> **Task prompt**
Show the lines below that contain the string "Mobile".

Recorded data Block Start

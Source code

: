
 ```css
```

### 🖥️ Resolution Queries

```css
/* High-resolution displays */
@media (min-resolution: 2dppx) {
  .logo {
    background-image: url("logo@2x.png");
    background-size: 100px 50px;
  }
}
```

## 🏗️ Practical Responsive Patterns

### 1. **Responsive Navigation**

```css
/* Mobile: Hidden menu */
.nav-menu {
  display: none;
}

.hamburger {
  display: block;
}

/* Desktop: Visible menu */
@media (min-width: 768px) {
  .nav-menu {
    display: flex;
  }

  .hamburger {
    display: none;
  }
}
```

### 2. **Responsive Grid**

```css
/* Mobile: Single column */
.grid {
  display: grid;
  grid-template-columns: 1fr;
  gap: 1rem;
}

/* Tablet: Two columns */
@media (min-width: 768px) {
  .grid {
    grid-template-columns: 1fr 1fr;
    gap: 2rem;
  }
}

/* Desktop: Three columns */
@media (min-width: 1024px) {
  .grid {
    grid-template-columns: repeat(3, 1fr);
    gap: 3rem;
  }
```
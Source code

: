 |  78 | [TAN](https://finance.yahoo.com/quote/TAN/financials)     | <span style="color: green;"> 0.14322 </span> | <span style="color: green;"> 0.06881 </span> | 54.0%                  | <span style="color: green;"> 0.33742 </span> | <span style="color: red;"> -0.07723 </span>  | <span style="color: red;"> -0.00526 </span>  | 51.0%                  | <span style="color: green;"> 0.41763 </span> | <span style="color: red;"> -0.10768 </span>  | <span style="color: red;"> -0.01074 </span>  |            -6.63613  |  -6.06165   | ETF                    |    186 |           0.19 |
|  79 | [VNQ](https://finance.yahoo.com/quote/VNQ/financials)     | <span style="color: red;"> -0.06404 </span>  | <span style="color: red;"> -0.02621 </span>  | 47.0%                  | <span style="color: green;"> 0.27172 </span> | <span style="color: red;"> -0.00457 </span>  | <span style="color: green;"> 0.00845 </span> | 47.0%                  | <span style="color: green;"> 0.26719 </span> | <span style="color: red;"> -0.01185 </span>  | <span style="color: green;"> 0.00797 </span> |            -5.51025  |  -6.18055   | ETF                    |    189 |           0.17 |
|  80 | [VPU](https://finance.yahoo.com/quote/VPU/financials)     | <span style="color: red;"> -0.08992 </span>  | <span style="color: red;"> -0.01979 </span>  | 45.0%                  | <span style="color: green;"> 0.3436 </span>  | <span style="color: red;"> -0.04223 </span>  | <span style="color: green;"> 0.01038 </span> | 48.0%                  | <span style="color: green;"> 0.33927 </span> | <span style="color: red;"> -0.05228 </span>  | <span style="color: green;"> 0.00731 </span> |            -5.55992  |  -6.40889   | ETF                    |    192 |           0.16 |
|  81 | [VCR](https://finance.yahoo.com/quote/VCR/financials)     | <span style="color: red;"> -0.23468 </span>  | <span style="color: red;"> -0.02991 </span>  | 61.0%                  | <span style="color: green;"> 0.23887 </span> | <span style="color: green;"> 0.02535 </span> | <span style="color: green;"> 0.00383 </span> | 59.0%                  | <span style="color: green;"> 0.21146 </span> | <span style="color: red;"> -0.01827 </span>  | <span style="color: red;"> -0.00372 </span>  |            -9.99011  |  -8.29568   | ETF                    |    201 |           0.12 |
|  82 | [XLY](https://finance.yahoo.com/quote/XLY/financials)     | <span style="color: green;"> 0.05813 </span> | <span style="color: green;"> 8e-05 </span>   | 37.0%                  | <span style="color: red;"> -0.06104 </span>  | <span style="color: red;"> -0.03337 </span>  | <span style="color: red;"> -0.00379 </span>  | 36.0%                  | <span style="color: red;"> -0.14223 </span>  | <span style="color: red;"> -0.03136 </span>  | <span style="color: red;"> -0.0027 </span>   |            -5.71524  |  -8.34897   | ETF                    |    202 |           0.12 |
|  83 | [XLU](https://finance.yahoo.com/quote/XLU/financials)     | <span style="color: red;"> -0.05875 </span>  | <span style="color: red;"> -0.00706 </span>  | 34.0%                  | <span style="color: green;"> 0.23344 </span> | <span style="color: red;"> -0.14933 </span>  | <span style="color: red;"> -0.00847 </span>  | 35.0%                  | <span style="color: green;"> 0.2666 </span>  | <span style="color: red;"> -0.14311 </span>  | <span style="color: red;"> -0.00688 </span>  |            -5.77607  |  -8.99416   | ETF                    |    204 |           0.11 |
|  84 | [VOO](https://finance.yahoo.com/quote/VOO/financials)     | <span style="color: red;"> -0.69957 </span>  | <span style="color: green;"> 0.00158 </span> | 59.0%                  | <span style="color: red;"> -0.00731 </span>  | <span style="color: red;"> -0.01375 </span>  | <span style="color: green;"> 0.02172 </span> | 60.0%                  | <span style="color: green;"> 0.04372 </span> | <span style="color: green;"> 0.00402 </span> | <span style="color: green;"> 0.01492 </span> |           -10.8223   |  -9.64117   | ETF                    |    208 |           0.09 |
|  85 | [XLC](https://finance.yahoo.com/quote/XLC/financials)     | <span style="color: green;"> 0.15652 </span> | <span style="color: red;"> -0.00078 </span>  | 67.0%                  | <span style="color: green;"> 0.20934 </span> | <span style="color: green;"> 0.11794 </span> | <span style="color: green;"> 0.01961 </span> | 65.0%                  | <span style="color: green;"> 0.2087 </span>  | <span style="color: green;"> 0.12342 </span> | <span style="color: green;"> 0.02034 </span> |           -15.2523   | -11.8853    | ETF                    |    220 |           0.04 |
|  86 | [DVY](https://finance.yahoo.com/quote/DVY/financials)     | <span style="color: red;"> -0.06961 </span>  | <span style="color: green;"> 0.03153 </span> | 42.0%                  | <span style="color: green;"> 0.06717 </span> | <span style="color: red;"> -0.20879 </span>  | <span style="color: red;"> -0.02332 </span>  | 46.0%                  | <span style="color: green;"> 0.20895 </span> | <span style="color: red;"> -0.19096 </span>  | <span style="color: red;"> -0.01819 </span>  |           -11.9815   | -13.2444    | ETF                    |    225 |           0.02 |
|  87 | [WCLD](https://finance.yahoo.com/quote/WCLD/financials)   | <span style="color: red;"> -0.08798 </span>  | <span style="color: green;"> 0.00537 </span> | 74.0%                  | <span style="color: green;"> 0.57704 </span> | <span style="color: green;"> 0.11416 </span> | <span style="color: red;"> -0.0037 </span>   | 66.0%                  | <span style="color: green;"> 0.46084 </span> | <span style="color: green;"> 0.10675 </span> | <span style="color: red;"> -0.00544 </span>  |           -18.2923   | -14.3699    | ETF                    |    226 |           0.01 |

Recorded data Block End

> **Answer space**
/* Mobile: Hidden menu */
/* Mobile: Single column */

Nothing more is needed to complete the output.